Dataset extract START
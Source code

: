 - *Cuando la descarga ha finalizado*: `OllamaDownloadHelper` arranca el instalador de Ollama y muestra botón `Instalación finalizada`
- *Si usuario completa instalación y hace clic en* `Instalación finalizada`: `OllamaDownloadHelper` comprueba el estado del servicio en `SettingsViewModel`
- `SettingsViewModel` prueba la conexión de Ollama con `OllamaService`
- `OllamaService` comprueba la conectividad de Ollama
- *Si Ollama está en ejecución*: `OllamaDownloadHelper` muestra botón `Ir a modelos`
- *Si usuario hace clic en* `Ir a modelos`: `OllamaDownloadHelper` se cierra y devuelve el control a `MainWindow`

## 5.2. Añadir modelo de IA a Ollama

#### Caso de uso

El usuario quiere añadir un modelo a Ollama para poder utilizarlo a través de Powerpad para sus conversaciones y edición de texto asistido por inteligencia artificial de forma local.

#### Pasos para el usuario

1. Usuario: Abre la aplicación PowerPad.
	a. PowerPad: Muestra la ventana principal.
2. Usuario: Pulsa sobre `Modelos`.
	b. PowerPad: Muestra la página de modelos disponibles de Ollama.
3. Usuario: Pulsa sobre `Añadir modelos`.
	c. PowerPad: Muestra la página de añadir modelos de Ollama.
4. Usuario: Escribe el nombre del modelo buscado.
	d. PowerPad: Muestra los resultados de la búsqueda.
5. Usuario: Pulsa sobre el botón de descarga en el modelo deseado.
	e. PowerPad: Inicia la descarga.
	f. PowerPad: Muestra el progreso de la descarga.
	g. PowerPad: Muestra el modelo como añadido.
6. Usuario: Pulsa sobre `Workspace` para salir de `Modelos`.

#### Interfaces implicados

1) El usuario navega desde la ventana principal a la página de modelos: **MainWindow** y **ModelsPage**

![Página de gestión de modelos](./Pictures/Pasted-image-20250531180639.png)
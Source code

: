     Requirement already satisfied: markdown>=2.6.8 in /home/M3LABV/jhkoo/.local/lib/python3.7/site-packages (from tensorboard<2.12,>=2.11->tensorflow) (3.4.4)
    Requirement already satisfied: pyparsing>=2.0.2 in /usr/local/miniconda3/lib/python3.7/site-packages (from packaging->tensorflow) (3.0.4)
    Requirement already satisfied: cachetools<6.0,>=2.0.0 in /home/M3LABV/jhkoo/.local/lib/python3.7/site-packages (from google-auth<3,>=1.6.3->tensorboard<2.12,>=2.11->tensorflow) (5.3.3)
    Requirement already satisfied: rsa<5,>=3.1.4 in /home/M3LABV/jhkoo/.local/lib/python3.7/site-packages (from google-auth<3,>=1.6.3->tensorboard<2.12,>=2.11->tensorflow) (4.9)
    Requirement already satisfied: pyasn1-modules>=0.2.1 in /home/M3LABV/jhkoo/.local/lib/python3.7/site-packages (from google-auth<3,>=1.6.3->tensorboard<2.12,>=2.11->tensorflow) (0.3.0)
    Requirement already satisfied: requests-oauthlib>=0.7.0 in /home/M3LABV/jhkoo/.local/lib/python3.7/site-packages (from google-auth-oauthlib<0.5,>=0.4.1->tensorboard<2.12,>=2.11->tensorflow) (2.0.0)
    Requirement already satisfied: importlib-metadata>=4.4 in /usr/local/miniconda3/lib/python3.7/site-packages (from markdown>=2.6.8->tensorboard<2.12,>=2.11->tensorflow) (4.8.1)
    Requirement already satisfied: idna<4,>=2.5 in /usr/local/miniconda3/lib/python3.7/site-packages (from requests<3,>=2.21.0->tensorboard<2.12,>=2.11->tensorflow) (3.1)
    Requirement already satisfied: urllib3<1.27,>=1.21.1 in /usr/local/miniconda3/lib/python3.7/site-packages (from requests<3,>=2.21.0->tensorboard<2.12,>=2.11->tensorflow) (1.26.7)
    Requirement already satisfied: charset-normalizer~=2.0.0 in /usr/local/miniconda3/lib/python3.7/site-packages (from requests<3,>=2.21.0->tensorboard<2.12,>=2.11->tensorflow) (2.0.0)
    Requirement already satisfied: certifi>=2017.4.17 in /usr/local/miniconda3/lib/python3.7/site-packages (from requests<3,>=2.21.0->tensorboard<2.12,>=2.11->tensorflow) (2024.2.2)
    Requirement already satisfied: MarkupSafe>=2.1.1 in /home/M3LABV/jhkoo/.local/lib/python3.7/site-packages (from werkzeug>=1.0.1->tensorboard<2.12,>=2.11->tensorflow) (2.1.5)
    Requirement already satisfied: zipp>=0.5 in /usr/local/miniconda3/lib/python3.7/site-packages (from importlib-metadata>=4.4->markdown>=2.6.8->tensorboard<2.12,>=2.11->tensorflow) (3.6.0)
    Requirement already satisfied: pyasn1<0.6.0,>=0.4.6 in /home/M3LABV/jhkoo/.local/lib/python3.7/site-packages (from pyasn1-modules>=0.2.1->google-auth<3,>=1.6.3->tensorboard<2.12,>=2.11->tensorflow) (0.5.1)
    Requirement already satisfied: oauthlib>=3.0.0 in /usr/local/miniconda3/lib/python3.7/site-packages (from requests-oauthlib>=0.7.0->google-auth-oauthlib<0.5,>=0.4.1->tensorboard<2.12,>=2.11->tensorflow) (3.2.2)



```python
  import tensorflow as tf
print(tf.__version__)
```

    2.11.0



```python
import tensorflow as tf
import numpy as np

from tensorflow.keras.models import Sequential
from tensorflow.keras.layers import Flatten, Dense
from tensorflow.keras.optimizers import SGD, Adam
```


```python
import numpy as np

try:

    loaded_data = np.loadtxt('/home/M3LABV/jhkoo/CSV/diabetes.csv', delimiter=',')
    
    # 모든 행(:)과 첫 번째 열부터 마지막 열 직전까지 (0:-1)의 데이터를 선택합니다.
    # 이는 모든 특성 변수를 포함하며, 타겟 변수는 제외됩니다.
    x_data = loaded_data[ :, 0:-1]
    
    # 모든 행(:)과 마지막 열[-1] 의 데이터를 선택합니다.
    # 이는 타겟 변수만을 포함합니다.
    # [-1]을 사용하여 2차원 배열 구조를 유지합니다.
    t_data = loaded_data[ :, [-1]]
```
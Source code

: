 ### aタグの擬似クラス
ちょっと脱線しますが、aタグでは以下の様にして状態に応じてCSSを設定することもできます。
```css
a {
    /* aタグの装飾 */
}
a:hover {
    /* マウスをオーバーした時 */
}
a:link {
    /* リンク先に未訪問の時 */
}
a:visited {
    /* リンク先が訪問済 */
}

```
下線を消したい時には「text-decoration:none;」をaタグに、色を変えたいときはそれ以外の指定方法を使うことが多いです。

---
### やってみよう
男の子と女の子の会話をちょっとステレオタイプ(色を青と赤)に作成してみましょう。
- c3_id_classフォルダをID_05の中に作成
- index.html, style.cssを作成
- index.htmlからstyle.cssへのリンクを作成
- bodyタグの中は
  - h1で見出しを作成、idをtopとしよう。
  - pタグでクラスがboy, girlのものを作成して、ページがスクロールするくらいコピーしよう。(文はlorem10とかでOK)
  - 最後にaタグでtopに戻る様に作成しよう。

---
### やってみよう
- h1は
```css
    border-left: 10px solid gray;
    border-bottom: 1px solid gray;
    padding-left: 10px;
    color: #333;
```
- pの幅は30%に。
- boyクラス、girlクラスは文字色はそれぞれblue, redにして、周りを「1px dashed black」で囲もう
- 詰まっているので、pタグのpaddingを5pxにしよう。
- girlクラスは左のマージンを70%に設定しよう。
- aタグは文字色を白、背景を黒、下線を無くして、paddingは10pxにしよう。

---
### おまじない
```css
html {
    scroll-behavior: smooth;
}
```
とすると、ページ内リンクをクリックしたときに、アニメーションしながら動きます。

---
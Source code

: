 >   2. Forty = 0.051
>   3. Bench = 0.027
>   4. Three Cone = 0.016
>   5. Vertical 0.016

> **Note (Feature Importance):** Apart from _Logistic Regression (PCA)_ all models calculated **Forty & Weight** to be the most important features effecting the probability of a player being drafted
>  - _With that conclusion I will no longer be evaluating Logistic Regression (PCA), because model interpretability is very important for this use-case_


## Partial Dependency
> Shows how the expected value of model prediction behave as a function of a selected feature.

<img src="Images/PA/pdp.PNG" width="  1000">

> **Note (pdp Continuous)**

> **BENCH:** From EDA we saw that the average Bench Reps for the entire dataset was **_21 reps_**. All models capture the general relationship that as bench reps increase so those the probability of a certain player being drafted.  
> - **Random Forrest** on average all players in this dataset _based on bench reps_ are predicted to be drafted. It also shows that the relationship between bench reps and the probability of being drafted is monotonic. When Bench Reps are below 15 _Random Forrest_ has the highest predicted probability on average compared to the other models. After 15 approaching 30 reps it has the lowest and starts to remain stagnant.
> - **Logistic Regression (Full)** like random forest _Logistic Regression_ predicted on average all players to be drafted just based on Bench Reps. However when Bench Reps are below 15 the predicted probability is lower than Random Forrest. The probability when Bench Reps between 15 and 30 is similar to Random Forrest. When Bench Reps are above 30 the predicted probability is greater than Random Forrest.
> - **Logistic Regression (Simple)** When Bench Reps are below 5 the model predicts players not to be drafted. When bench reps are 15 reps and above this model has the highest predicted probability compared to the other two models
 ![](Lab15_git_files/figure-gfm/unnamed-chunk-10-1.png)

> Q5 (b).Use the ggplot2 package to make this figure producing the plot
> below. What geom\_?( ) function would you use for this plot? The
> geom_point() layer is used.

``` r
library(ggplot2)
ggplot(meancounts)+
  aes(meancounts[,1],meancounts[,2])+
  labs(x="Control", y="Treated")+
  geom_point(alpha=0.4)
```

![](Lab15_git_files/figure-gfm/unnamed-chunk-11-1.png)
Dataset extract END
- _Assigned task_
Begin with the line that holds "layer is used." and write out each line from there to the end of the material, exactly as it stands. Include nothing else.

- _Output for this exercise_
> geom_point() layer is used.

``` r
library(ggplot2)
ggplot(meancounts)+
  aes(meancounts[,1],meancounts[,2])+
  labs(x="Control", y="Treated")+
  geom_point(alpha=0.4)
```

![](Lab15_git_files/figure-gfm/unnamed-chunk-11-1.png)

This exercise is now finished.